A verbatim copy of all entries is the expected output.

--- GIVEN DATA Enclosed Below ---

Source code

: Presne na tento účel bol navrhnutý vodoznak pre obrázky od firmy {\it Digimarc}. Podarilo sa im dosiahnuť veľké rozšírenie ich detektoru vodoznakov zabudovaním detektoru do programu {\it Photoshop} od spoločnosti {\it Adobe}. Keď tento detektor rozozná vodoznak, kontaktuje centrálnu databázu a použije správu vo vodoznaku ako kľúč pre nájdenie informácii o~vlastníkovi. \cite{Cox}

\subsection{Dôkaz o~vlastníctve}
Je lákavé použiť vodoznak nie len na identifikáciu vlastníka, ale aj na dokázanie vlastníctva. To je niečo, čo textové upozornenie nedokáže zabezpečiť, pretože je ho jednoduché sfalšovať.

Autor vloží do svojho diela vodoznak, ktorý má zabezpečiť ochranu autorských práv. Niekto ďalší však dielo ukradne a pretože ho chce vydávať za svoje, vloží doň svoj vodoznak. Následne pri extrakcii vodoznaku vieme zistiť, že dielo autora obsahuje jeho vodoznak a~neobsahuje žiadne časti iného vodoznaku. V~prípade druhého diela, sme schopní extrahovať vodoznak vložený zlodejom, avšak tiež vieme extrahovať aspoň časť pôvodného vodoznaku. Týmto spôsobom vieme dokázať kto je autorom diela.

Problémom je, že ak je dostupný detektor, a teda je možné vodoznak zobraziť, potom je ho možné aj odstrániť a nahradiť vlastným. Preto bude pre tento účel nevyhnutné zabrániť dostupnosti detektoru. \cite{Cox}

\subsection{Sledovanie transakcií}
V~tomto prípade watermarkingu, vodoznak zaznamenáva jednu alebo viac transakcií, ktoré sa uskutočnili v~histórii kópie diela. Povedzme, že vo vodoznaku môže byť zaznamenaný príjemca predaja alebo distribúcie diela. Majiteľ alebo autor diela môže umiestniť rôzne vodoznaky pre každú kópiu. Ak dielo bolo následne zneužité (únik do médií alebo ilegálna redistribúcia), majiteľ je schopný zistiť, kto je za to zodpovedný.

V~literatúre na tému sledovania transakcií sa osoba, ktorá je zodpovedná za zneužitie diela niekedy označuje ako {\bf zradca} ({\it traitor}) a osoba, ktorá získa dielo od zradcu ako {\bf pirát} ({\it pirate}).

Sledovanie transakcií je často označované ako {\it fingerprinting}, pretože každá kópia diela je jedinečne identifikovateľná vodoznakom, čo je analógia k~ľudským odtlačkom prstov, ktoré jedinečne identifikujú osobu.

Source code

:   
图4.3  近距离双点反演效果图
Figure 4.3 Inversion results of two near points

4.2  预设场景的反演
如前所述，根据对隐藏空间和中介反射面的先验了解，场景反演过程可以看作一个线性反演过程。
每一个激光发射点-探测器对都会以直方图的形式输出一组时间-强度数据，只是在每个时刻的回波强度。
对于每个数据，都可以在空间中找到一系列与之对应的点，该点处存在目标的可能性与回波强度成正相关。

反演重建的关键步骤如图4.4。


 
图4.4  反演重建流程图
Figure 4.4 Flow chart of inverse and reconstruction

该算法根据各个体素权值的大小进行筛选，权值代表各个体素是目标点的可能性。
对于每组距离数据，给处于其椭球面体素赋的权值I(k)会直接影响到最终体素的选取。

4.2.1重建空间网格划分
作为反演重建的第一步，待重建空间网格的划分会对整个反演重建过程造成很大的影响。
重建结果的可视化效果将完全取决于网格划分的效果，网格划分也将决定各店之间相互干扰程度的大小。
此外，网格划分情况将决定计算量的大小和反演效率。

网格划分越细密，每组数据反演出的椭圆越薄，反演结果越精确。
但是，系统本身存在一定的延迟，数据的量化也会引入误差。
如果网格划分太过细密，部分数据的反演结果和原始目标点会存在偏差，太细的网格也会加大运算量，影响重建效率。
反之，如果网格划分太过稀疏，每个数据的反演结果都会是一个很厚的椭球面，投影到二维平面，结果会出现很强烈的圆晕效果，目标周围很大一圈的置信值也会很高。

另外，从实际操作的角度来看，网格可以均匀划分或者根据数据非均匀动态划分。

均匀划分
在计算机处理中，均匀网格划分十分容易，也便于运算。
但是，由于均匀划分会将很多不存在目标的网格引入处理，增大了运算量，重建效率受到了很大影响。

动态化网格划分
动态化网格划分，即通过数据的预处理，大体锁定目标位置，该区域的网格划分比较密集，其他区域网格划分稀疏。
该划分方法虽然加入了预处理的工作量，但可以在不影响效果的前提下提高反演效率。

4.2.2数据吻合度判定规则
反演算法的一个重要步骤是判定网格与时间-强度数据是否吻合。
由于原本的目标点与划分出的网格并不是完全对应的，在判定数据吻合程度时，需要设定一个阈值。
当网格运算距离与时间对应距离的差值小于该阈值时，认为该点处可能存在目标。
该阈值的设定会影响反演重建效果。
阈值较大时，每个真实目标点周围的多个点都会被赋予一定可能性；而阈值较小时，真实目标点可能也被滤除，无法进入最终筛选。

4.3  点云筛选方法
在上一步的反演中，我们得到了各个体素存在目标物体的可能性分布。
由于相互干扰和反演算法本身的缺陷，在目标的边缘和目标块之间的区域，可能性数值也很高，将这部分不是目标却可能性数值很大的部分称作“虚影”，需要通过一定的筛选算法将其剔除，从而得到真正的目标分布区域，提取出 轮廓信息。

--- End of Enclosed GIVEN DATA ---

▶ _ANSWER SPACE_:
Source code

: Presne na tento účel bol navrhnutý vodoznak pre obrázky od firmy {\it Digimarc}. Podarilo sa im dosiahnuť veľké rozšírenie ich detektoru vodoznakov zabudovaním detektoru do programu {\it Photoshop} od spoločnosti {\it Adobe}. Keď tento detektor rozozná vodoznak, kontaktuje centrálnu databázu a použije správu vo vodoznaku ako kľúč pre nájdenie informácii o~vlastníkovi. \cite{Cox}

\subsection{Dôkaz o~vlastníctve}
Je lákavé použiť vodoznak nie len na identifikáciu vlastníka, ale aj na dokázanie vlastníctva. To je niečo, čo textové upozornenie nedokáže zabezpečiť, pretože je ho jednoduché sfalšovať.

Autor vloží do svojho diela vodoznak, ktorý má zabezpečiť ochranu autorských práv. Niekto ďalší však dielo ukradne a pretože ho chce vydávať za svoje, vloží doň svoj vodoznak. Následne pri extrakcii vodoznaku vieme zistiť, že dielo autora obsahuje jeho vodoznak a~neobsahuje žiadne časti iného vodoznaku. V~prípade druhého diela, sme schopní extrahovať vodoznak vložený zlodejom, avšak tiež vieme extrahovať aspoň časť pôvodného vodoznaku. Týmto spôsobom vieme dokázať kto je autorom diela.

Problémom je, že ak je dostupný detektor, a teda je možné vodoznak zobraziť, potom je ho možné aj odstrániť a nahradiť vlastným. Preto bude pre tento účel nevyhnutné zabrániť dostupnosti detektoru. \cite{Cox}

\subsection{Sledovanie transakcií}
V~tomto prípade watermarkingu, vodoznak zaznamenáva jednu alebo viac transakcií, ktoré sa uskutočnili v~histórii kópie diela. Povedzme, že vo vodoznaku môže byť zaznamenaný príjemca predaja alebo distribúcie diela. Majiteľ alebo autor diela môže umiestniť rôzne vodoznaky pre každú kópiu. Ak dielo bolo následne zneužité (únik do médií alebo ilegálna redistribúcia), majiteľ je schopný zistiť, kto je za to zodpovedný.

V~literatúre na tému sledovania transakcií sa osoba, ktorá je zodpovedná za zneužitie diela niekedy označuje ako {\bf zradca} ({\it traitor}) a osoba, ktorá získa dielo od zradcu ako {\bf pirát} ({\it pirate}).

Sledovanie transakcií je často označované ako {\it fingerprinting}, pretože každá kópia diela je jedinečne identifikovateľná vodoznakom, čo je analógia k~ľudským odtlačkom prstov, ktoré jedinečne identifikujú osobu.

Source code

:   
图4.3  近距离双点反演效果图
Figure 4.3 Inversion results of two near points

4.2  预设场景的反演
如前所述，根据对隐藏空间和中介反射面的先验了解，场景反演过程可以看作一个线性反演过程。
每一个激光发射点-探测器对都会以直方图的形式输出一组时间-强度数据，只是在每个时刻的回波强度。
对于每个数据，都可以在空间中找到一系列与之对应的点，该点处存在目标的可能性与回波强度成正相关。

反演重建的关键步骤如图4.4。


 
图4.4  反演重建流程图
Figure 4.4 Flow chart of inverse and reconstruction

该算法根据各个体素权值的大小进行筛选，权值代表各个体素是目标点的可能性。
对于每组距离数据，给处于其椭球面体素赋的权值I(k)会直接影响到最终体素的选取。

4.2.1重建空间网格划分
作为反演重建的第一步，待重建空间网格的划分会对整个反演重建过程造成很大的影响。
重建结果的可视化效果将完全取决于网格划分的效果，网格划分也将决定各店之间相互干扰程度的大小。
此外，网格划分情况将决定计算量的大小和反演效率。

网格划分越细密，每组数据反演出的椭圆越薄，反演结果越精确。
但是，系统本身存在一定的延迟，数据的量化也会引入误差。
如果网格划分太过细密，部分数据的反演结果和原始目标点会存在偏差，太细的网格也会加大运算量，影响重建效率。
反之，如果网格划分太过稀疏，每个数据的反演结果都会是一个很厚的椭球面，投影到二维平面，结果会出现很强烈的圆晕效果，目标周围很大一圈的置信值也会很高。

另外，从实际操作的角度来看，网格可以均匀划分或者根据数据非均匀动态划分。

均匀划分
在计算机处理中，均匀网格划分十分容易，也便于运算。
但是，由于均匀划分会将很多不存在目标的网格引入处理，增大了运算量，重建效率受到了很大影响。

动态化网格划分
动态化网格划分，即通过数据的预处理，大体锁定目标位置，该区域的网格划分比较密集，其他区域网格划分稀疏。
该划分方法虽然加入了预处理的工作量，但可以在不影响效果的前提下提高反演效率。

4.2.2数据吻合度判定规则
反演算法的一个重要步骤是判定网格与时间-强度数据是否吻合。
由于原本的目标点与划分出的网格并不是完全对应的，在判定数据吻合程度时，需要设定一个阈值。
当网格运算距离与时间对应距离的差值小于该阈值时，认为该点处可能存在目标。
该阈值的设定会影响反演重建效果。
阈值较大时，每个真实目标点周围的多个点都会被赋予一定可能性；而阈值较小时，真实目标点可能也被滤除，无法进入最终筛选。

4.3  点云筛选方法
在上一步的反演中，我们得到了各个体素存在目标物体的可能性分布。
由于相互干扰和反演算法本身的缺陷，在目标的边缘和目标块之间的区域，可能性数值也很高，将这部分不是目标却可能性数值很大的部分称作“虚影”，需要通过一定的筛选算法将其剔除，从而得到真正的目标分布区域，提取出 轮廓信息。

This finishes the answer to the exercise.